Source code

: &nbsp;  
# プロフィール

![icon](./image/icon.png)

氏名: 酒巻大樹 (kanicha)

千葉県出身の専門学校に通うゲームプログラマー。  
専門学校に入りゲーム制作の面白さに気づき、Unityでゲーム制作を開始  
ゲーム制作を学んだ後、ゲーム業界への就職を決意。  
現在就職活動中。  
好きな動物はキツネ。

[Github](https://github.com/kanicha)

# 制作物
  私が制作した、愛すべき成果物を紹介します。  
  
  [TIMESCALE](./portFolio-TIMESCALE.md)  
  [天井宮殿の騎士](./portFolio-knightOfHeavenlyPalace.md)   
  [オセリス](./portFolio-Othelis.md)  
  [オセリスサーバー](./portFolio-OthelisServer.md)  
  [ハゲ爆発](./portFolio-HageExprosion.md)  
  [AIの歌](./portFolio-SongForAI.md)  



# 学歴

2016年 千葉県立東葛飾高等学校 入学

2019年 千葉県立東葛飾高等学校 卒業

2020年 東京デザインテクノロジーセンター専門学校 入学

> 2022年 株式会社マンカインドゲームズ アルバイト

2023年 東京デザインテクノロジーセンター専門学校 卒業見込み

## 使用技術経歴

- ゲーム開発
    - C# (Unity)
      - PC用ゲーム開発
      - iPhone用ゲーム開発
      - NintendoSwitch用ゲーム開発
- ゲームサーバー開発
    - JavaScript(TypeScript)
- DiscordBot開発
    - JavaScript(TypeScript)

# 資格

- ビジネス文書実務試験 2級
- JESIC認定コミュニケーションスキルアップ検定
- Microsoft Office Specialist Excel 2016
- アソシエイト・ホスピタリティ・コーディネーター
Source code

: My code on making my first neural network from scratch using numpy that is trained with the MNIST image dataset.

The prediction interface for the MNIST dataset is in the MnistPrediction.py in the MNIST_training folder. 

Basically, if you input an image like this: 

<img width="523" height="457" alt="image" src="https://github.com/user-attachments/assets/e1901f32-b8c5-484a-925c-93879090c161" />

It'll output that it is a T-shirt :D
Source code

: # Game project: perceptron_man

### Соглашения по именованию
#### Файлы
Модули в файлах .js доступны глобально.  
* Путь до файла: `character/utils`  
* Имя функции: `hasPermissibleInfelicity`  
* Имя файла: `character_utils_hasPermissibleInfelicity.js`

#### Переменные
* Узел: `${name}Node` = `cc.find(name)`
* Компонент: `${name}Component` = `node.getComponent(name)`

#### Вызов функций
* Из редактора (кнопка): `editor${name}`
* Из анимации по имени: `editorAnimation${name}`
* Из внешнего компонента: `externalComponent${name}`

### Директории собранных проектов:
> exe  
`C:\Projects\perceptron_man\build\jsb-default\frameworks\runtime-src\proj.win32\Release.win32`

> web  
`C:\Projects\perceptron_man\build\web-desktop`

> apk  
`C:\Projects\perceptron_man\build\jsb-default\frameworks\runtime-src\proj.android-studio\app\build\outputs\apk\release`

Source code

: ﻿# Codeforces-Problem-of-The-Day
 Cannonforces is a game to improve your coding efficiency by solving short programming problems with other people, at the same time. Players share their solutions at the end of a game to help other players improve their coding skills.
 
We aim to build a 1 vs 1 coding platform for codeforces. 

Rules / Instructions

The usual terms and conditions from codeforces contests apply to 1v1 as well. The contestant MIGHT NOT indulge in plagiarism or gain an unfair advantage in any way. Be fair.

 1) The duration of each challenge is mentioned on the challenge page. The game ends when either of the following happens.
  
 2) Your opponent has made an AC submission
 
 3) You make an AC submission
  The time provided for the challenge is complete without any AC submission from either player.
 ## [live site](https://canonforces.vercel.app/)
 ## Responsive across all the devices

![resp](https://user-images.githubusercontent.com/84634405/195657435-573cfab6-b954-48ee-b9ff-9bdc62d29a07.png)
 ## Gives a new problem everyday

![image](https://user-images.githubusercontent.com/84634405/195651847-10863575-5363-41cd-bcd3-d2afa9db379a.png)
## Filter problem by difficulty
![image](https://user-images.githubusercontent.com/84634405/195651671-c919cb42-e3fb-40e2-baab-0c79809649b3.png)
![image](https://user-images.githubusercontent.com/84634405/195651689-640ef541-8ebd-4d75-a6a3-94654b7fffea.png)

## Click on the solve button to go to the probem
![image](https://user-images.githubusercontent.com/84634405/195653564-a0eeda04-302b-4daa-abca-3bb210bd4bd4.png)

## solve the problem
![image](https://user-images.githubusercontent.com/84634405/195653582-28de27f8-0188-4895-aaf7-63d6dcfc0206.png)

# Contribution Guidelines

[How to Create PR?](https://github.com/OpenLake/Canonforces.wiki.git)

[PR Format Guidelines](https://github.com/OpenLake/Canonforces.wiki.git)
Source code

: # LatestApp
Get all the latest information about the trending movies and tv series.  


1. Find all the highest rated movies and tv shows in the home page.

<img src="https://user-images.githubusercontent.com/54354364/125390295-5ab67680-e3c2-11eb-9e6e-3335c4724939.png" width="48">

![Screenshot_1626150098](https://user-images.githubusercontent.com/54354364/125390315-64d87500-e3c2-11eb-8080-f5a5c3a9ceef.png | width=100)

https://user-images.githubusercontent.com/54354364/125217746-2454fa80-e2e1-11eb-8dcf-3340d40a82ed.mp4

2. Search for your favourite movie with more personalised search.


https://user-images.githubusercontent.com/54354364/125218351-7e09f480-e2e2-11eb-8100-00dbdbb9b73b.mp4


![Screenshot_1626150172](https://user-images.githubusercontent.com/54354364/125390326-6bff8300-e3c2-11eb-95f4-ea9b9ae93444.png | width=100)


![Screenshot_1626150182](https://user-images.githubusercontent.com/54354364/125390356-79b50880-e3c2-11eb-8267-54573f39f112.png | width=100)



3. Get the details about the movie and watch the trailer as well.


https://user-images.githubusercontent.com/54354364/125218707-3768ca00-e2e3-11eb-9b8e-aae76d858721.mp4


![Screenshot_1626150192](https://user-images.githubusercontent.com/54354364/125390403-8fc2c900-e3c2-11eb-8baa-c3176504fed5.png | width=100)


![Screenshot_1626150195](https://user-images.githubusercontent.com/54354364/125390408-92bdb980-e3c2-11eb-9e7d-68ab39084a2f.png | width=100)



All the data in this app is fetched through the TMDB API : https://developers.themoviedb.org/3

============

- Task item -
Determine how many lines of the listing include the word "runtime" and report nothing but the number.

- Reply to the exercise -
2